[Start of section]
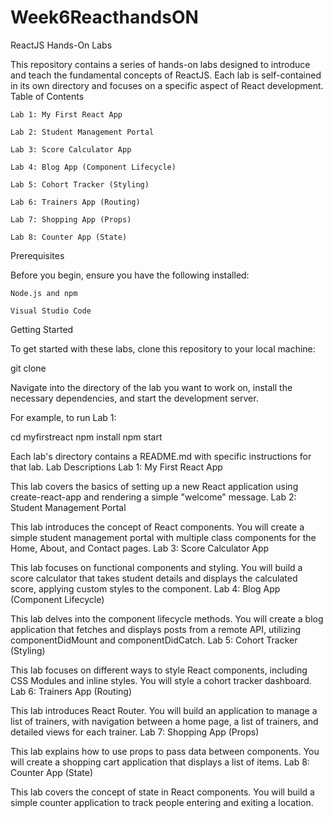 # Week6ReacthandsON

ReactJS Hands-On Labs

This repository contains a series of hands-on labs designed to introduce and teach the fundamental concepts of ReactJS. Each lab is self-contained in its own directory and focuses on a specific aspect of React development.
Table of Contents

    Lab 1: My First React App

    Lab 2: Student Management Portal

    Lab 3: Score Calculator App

    Lab 4: Blog App (Component Lifecycle)

    Lab 5: Cohort Tracker (Styling)

    Lab 6: Trainers App (Routing)

    Lab 7: Shopping App (Props)

    Lab 8: Counter App (State)

Prerequisites

Before you begin, ensure you have the following installed:

    Node.js and npm

    Visual Studio Code

Getting Started

To get started with these labs, clone this repository to your local machine:

git clone <repository-url>

Navigate into the directory of the lab you want to work on, install the necessary dependencies, and start the development server.

For example, to run Lab 1:

cd myfirstreact
npm install
npm start

Each lab's directory contains a README.md with specific instructions for that lab.
Lab Descriptions
Lab 1: My First React App

This lab covers the basics of setting up a new React application using create-react-app and rendering a simple "welcome" message.
Lab 2: Student Management Portal

This lab introduces the concept of React components. You will create a simple student management portal with multiple class components for the Home, About, and Contact pages.
Lab 3: Score Calculator App

This lab focuses on functional components and styling. You will build a score calculator that takes student details and displays the calculated score, applying custom styles to the component.
Lab 4: Blog App (Component Lifecycle)

This lab delves into the component lifecycle methods. You will create a blog application that fetches and displays posts from a remote API, utilizing componentDidMount and componentDidCatch.
Lab 5: Cohort Tracker (Styling)

This lab focuses on different ways to style React components, including CSS Modules and inline styles. You will style a cohort tracker dashboard.
Lab 6: Trainers App (Routing)

This lab introduces React Router. You will build an application to manage a list of trainers, with navigation between a home page, a list of trainers, and detailed views for each trainer.
Lab 7: Shopping App (Props)

This lab explains how to use props to pass data between components. You will create a shopping cart application that displays a list of items.
Lab 8: Counter App (State)

This lab covers the concept of state in React components. You will build a simple counter application to track people entering and exiting a location.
[End of section]
**Directions for this task**. Pick each line holding "contains" out of the entries above and return it.

**Written answer**.
This repository contains a series of hands-on labs designed to introduce and teach the fundamental concepts of ReactJS. Each lab is self-contained in its own directory and focuses on a specific aspect of React development.
Each lab's directory contains a README.md with specific instructions for that lab.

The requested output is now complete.